─── Provided records

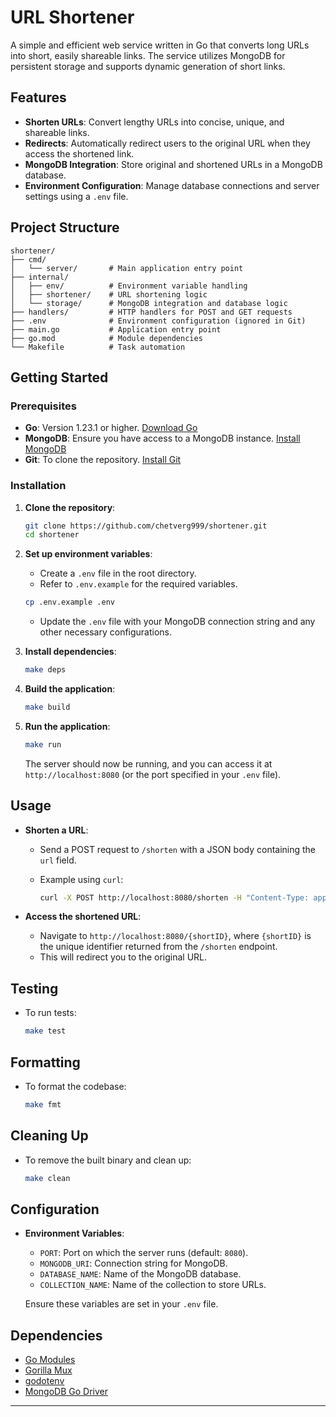 # URL Shortener

A simple and efficient web service written in Go that converts long URLs into short, easily shareable links. The service utilizes MongoDB for persistent storage and supports dynamic generation of short links.

## Features

- **Shorten URLs**: Convert lengthy URLs into concise, unique, and shareable links.
- **Redirects**: Automatically redirect users to the original URL when they access the shortened link.
- **MongoDB Integration**: Store original and shortened URLs in a MongoDB database.
- **Environment Configuration**: Manage database connections and server settings using a `.env` file.

## Project Structure

```plaintext
shortener/
├── cmd/
│   └── server/       # Main application entry point
├── internal/
│   ├── env/          # Environment variable handling
│   ├── shortener/    # URL shortening logic
│   └── storage/      # MongoDB integration and database logic
├── handlers/         # HTTP handlers for POST and GET requests
├── .env              # Environment configuration (ignored in Git)
├── main.go           # Application entry point
├── go.mod            # Module dependencies
└── Makefile          # Task automation
```

## Getting Started

### Prerequisites

- **Go**: Version 1.23.1 or higher. [Download Go](https://golang.org/dl/)
- **MongoDB**: Ensure you have access to a MongoDB instance. [Install MongoDB](https://docs.mongodb.com/manual/installation/)
- **Git**: To clone the repository. [Install Git](https://git-scm.com/book/en/v2/Getting-Started-Installing-Git)

### Installation

1. **Clone the repository**:

   ```bash
   git clone https://github.com/chetverg999/shortener.git
   cd shortener
   ```

2. **Set up environment variables**:

   - Create a `.env` file in the root directory.
   - Refer to `.env.example` for the required variables.

   ```bash
   cp .env.example .env
   ```

   - Update the `.env` file with your MongoDB connection string and any other necessary configurations.

3. **Install dependencies**:

   ```bash
   make deps
   ```

4. **Build the application**:

   ```bash
   make build
   ```

5. **Run the application**:

   ```bash
   make run
   ```

   The server should now be running, and you can access it at `http://localhost:8080` (or the port specified in your `.env` file).

## Usage

- **Shorten a URL**:
  - Send a POST request to `/shorten` with a JSON body containing the `url` field.
  - Example using `curl`:

    ```bash
    curl -X POST http://localhost:8080/shorten -H "Content-Type: application/json" -d '{"url": "https://example.com"}'
    ```

- **Access the shortened URL**:
  - Navigate to `http://localhost:8080/{shortID}`, where `{shortID}` is the unique identifier returned from the `/shorten` endpoint.
  - This will redirect you to the original URL.

## Testing

- To run tests:

  ```bash
  make test
  ```

## Formatting

- To format the codebase:

  ```bash
  make fmt
  ```

## Cleaning Up

- To remove the built binary and clean up:

  ```bash
  make clean
  ```

## Configuration

- **Environment Variables**:
  - `PORT`: Port on which the server runs (default: `8080`).
  - `MONGODB_URI`: Connection string for MongoDB.
  - `DATABASE_NAME`: Name of the MongoDB database.
  - `COLLECTION_NAME`: Name of the collection to store URLs.

  Ensure these variables are set in your `.env` file.

## Dependencies

- [Go Modules](https://github.com/golang/go/wiki/Modules)
- [Gorilla Mux](https://github.com/gorilla/mux)
- [godotenv](https://github.com/joho/godotenv)
- [MongoDB Go Driver](https://go.mongodb.org/mongo-driver)

---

──────

Instructions to follow:
The expected answer is every line in the data above that carries the string "your".

Solution to the problem:
   - Update the `.env` file with your MongoDB connection string and any other necessary configurations.
   The server should now be running, and you can access it at `http://localhost:8080` (or the port specified in your `.env` file).
  Ensure these variables are set in your `.env` file.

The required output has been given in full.